Our results show that deep learning did not perform better than machine learning to build diagnostic algorithms. This represents important information for future medico-economic database studies in airway diseases. Indeed, RNN is usually adapted to longitudinal repetition of data, and sequences of health care delivery [37]. However, in our study, this approach did not bring additional value, underlining that the information used for the classical machine learning approach was enough to discriminate asthma from COPD. This could be explained by a training based on a dataset limited to outpatient care provided by a GP only or a pulmonologist only. Indeed, RNN could provide additional value when all the sequences of health care delivery are taken into consideration, but this remains to be further tested.

Our study has several strengths that contribute to its originality. Firstly, with only few data (i.e., sex, age and patients’ medications), we were able to develop an algorithm with an acceptable accuracy for correct identification of asthma and COPD patients. In addition, the size and representation of the LRx database confer generalizability to the present results.

The study also faces several limitations. The relatively high proportion of patients receiving R03 treatment who are not classified by physicians illustrates the diagnostic difficulties and potentially decreases the relevance of our gold standard population. This observation also needs to be put in the perspective of the marked under-diagnosis of COPD and of the lack of individual verification of medical files. In addition, models trained using asthma only or COPD only patients could have a better accuracy (i.e. > 90%, data not shown), but the challenge of overtraining needs to be questioned regarding the reality of clinical practice. The arbitrarily-defined cutoff of 2 R03 prescriptions to identify the population used to develop the algorithm could also be questioned. A sensitivity analysis was performed with cutoffs of 3 or 4 R03 prescriptions; this did not have any impact on the confusion matrix whatever the method used (data not shown). As in many health services research, case verification using chart abstraction was used to validate case definitions of asthma, COPD or both [36]. Knowing that most charts came from GP’s, the validity of our gold standard can be questioned [38]. However, in this context, the gold standard needs to be a sequence of validation processes based on history and medical course. Indeed, both our gold standard and algorithm were not based only on a single medical visit and prescription, but on a continuum of follow up over 2 years.
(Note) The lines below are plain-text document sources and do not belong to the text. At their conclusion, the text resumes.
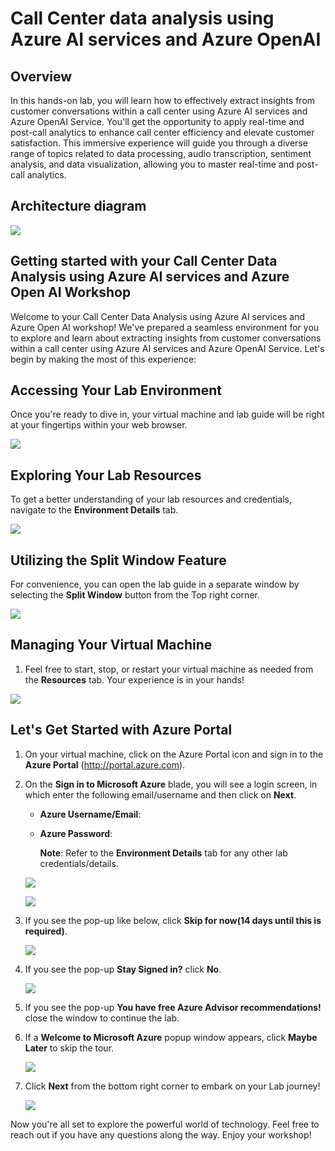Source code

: # Call Center data analysis using Azure AI services and Azure OpenAI 

## Overview
In this hands-on lab, you will learn how to effectively extract insights from customer conversations within a call center using Azure AI services and Azure OpenAI Service. You'll get the opportunity to apply real-time and post-call analytics to enhance call center efficiency and elevate customer satisfaction. This immersive experience will guide you through a diverse range of topics related to data processing, audio transcription, sentiment analysis, and data visualization, allowing you to master real-time and post-call analytics.

## Architecture diagram

 ![](images/archdiag.png)

## Getting started with your Call Center Data Analysis using Azure AI services and Azure Open AI Workshop

Welcome to your Call Center Data Analysis using Azure AI services and Azure Open AI workshop! We've prepared a seamless environment for you to explore and learn about extracting insights from customer conversations within a call center using Azure AI services and Azure OpenAI Service. Let's begin by making the most of this experience:

## Accessing Your Lab Environment
 
Once you're ready to dive in, your virtual machine and lab guide will be right at your fingertips within your web browser.

   ![](images/vmandguidev2.png)

## Exploring Your Lab Resources
 
To get a better understanding of your lab resources and credentials, navigate to the **Environment Details** tab.
   
   ![](images/env-details.png)

## Utilizing the Split Window Feature
 
For convenience, you can open the lab guide in a separate window by selecting the **Split Window** button from the Top right corner.
   
   ![](images/spl.png)
   
## Managing Your Virtual Machine
 
1. Feel free to start, stop, or restart your virtual machine as needed from the **Resources** tab. Your experience is in your hands!
 
 ![](images/resources.png)


## Let's Get Started with Azure Portal

1. On your virtual machine, click on the Azure Portal icon and sign in to the **Azure Portal** (<http://portal.azure.com>).

1. On the **Sign in to Microsoft Azure** blade, you will see a login screen, in which enter the following email/username and then click on **Next**.  

   * **Azure Username/Email**:  <inject key="AzureAdUserEmail"></inject> 
   * **Azure Password**:  <inject key="AzureAdUserPassword"></inject>

        **Note**: Refer to the **Environment Details** tab for any other lab credentials/details.
        
    ![](images/image-004.jpg)
  
    ![](images/image-005.jpg)
  
1. If you see the pop-up like below, click **Skip for now(14 days until this is required)**.

    ![](images/image004.png)

1. If you see the pop-up **Stay Signed in?** click **No**.

    ![](images/image-006.jpg)

1. If you see the pop-up **You have free Azure Advisor recommendations!** close the window to continue the lab. 

1. If a **Welcome to Microsoft Azure** popup window appears, click **Maybe Later** to skip the tour.

    ![](images/image-007.jpg)
   
1. Click **Next** from the bottom right corner to embark on your Lab journey!

   ![](images/s36.png)
    
Now you're all set to explore the powerful world of technology. Feel free to reach out if you have any questions along the way. Enjoy your workshop!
Moreover,LPD database describes only the patient trajectory seen by a general practitioner or a pulmonologist while LRx database describes the overall management whatever the physician and type of clinical setting. Although this could introduce some heterogeneity, it does not decrease the value of results.
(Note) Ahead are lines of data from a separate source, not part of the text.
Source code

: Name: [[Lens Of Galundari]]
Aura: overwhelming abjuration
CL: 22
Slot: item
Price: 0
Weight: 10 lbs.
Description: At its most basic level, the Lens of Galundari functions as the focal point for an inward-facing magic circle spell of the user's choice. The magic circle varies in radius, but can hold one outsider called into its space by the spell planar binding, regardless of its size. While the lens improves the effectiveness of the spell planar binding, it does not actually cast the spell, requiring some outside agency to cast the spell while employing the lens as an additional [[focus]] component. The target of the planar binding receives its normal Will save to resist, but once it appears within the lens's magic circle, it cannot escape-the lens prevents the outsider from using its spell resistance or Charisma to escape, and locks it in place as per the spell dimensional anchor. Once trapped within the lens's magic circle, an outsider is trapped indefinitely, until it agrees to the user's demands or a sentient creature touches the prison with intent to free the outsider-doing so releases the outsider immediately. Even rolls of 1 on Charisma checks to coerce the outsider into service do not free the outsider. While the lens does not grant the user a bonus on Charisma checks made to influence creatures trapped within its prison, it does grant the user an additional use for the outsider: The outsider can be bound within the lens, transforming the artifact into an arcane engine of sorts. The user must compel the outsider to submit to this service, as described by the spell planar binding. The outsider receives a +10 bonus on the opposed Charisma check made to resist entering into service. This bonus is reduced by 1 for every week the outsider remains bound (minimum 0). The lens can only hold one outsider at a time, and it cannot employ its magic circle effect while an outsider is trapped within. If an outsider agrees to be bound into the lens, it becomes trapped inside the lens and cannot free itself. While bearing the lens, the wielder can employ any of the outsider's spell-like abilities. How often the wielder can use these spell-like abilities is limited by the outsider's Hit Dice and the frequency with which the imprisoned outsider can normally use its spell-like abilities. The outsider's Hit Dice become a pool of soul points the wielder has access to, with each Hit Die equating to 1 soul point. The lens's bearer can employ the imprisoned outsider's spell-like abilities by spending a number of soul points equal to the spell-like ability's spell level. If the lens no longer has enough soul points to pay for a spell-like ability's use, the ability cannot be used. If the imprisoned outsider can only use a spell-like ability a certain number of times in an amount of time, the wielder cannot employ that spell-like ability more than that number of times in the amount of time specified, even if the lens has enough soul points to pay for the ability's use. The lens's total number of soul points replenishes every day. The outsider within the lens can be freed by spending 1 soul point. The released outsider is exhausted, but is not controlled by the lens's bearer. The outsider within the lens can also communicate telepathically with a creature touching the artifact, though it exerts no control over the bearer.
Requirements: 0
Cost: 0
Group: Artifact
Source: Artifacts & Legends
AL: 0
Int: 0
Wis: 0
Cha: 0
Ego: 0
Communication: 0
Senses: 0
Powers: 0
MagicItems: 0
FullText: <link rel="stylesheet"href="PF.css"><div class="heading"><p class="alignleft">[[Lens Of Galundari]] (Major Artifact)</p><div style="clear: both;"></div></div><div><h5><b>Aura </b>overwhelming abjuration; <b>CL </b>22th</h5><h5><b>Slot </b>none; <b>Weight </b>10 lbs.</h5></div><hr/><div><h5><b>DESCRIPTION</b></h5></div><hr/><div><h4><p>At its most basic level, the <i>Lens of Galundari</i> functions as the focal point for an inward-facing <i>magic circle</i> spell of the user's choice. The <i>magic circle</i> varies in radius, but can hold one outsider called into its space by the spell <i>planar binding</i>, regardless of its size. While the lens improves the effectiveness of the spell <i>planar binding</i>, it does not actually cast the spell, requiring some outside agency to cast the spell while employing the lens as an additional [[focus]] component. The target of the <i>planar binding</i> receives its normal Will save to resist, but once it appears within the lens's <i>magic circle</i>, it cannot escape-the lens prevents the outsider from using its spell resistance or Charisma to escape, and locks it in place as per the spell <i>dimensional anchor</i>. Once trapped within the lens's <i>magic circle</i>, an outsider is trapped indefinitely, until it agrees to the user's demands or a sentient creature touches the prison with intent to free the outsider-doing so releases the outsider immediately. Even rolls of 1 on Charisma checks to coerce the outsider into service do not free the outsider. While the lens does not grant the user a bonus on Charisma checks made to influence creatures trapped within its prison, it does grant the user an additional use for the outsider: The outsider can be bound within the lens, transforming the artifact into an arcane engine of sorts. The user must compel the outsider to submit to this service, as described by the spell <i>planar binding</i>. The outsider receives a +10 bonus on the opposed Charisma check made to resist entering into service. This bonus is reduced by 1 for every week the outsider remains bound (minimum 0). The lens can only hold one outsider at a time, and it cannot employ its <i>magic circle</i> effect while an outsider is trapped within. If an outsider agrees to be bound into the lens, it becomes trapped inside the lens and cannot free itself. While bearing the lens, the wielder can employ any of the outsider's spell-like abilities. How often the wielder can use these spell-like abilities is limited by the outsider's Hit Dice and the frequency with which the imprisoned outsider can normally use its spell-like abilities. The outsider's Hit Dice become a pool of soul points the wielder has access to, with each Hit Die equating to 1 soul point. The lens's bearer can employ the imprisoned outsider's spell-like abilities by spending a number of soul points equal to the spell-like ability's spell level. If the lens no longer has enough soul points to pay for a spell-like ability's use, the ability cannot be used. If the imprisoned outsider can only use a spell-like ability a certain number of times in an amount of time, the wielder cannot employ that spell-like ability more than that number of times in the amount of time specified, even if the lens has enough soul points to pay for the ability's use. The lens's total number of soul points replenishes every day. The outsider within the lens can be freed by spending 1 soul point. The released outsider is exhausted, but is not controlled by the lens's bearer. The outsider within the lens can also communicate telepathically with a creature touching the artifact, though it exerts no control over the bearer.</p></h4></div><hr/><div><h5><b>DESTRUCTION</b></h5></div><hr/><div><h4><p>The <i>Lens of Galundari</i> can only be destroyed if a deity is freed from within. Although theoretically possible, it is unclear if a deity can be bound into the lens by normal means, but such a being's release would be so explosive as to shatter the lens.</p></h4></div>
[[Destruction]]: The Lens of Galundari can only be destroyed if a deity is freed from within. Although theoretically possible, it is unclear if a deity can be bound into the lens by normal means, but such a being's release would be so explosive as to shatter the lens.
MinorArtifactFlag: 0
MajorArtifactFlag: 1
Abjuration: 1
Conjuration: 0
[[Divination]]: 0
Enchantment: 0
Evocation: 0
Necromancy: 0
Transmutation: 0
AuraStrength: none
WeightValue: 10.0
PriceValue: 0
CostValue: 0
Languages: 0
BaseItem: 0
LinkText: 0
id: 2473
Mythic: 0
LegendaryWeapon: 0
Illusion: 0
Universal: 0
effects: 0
Finally, our algorithm was not tested against an expert clinical diagnosis. The purpose of real-life studies performed using such databases can be to analyze data from patients “treated as” asthma or COPD, or to consider patients with a confirmed expert diagnosis of asthma or COPD. Our results apply only to the first of these types of populations, and additional studies are needed to explore their relevance in patients with a “gold standard” diagnosis.
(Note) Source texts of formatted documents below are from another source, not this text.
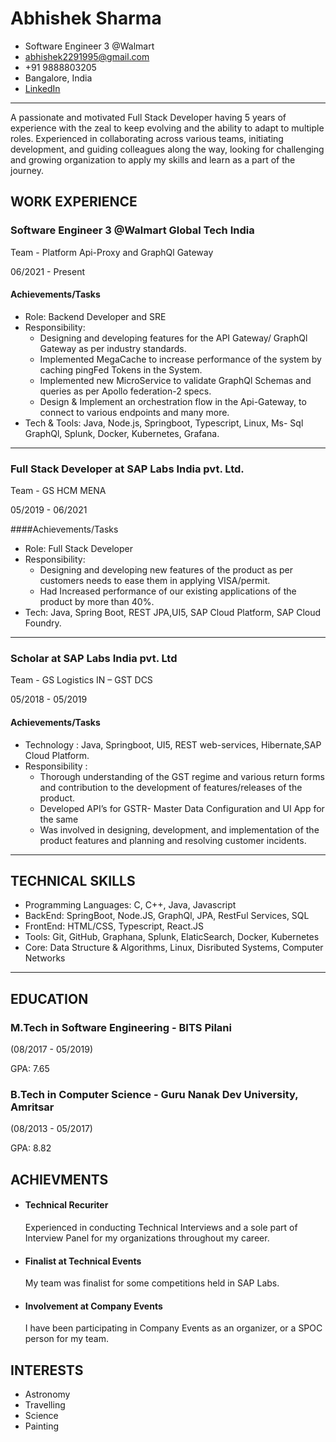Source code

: # Abhishek Sharma

- Software Engineer 3 @Walmart
- abhishek2291995@gmail.com
- +91 9888803205
- Bangalore, India
- [LinkedIn](https://www.linkedin.com/in/abhishek-sharma-2209/)
  
-------

A passionate and motivated Full Stack Developer having 5 years of experience with the zeal to keep evolving and the ability to adapt to multiple roles. Experienced in collaborating across various teams, initiating development, and guiding colleagues along the way, looking for challenging and growing organization to apply my skills and learn as a part of the journey.


## WORK EXPERIENCE 
### Software Engineer 3 @Walmart Global Tech India
  Team - Platform Api-Proxy and GraphQl Gateway
  
  06/2021 - Present

  #### Achievements/Tasks

  - Role: Backend Developer and SRE
  - Responsibility:
    - Designing and developing features for the API Gateway/ GraphQl Gateway as per industry standards.
    - Implemented MegaCache to increase performance of the system by caching pingFed Tokens in the System.
    - Implemented new MicroService to validate GraphQl Schemas and queries as per Apollo federation-2 specs.
    - Design & Implement an orchestration flow in the Api-Gateway, to connect to various endpoints and many more.
  - Tech & Tools: Java, Node.js, Springboot, Typescript, Linux, Ms- Sql GraphQl, Splunk, Docker, Kubernetes, Grafana.

-------

### Full Stack Developer at SAP Labs India pvt. Ltd.
Team - GS HCM MENA

05/2019 - 06/2021

####Achievements/Tasks

- Role: Full Stack Developer
- Responsibility:
  - Designing and developing new features of the product as per customers needs to ease them in applying VISA/permit.
  - Had Increased performance of our existing applications of the product by more than 40%.
- Tech: Java, Spring Boot, REST JPA,UI5, SAP Cloud Platform, SAP Cloud Foundry.

--------

### Scholar at SAP Labs India pvt. Ltd
Team - GS Logistics IN – GST DCS

05/2018 - 05/2019

#### Achievements/Tasks

- Technology : Java, Springboot, UI5, REST web-services, Hibernate,SAP Cloud Platform.
- Responsibility :
   - Thorough understanding of the GST regime and various return forms and contribution to the development of features/releases of the product.
   - Developed API’s for GSTR- Master Data Configuration and UI App for the same
   - Was involved in designing, development, and implementation of the product features and planning and resolving customer incidents.
 
----------
## TECHNICAL SKILLS
- Programming Languages: C, C++, Java, Javascript
- BackEnd: SpringBoot, Node.JS, GraphQl, JPA, RestFul Services, SQL
- FrontEnd: HTML/CSS, Typescript, React.JS
- Tools: Git, GitHub, Graphana, Splunk, ElaticSearch, Docker, Kubernetes
- Core: Data Structure & Algorithms, Linux, Disributed Systems, Computer Networks

---------

## EDUCATION
### M.Tech in Software Engineering - BITS Pilani
(08/2017 - 05/2019)

GPA: 7.65

### B.Tech in Computer Science - Guru Nanak Dev University, Amritsar
(08/2013 - 05/2017)

GPA: 8.82

## ACHIEVMENTS

- #### Technical Recuriter
  Experienced in conducting Technical Interviews and a sole part of Interview Panel for my organizations throughout my career.

- #### Finalist at Technical Events
  My team was finalist for some competitions held in SAP Labs.

- #### Involvement at Company Events
  I have been participating in Company Events as an organizer, or a SPOC person for my team.

## INTERESTS
- Astronomy
- Travelling
- Science
- Painting




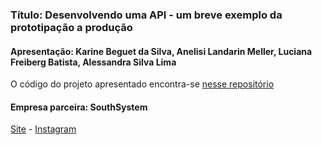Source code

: ### Título: Desenvolvendo uma API -  um breve exemplo da prototipação a produção

#### Apresentação: Karine Beguet da Silva, Anelisi Landarin Meller, Luciana Freiberg Batista, Alessandra Silva Lima

O código do projeto apresentado encontra-se [nesse repositório](https://github.com/Anelisi/SkillsUp)

#### Empresa parceira: SouthSystem
[Site](https://southsystem.com.br/) - [Instagram](https://www.instagram.com/southsystembr/)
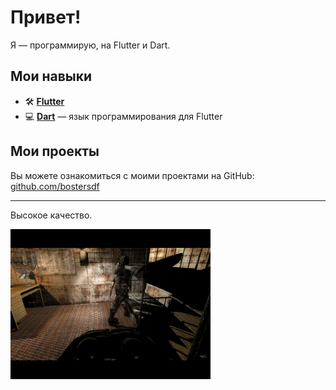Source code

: # Привет!

Я — программирую, на Flutter и Dart. 

## Мои навыки

- 🛠️ **[Flutter](https://flutter.dev/)**
- 💻 **[Dart](https://dart.dev/)** — язык программирования для Flutter

## Мои проекты

Вы можете ознакомиться с моими проектами на GitHub: [github.com/bostersdf]([https://github.com/bostersdf](https://github.com/bostersdf?tab=repositories))

---

Высокое качество.

![Image alt](https://github.com/bostersdf/bostersdf/blob/main/237561.gif)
In conclusion, this database study showed that an algorithm with acceptable accuracy can be developed to identify asthma and COPD in medico-administrative databases from which the medical diagnosis is absent. Deep learning and machine learning had similar performances in this regard. Applied to such databases, the algorithm could prove useful to estimate the burden of these diseases and to analyze clinical practice over time. Further studies are required to test the model in other populations and refine the diagnostic criteria proposed here.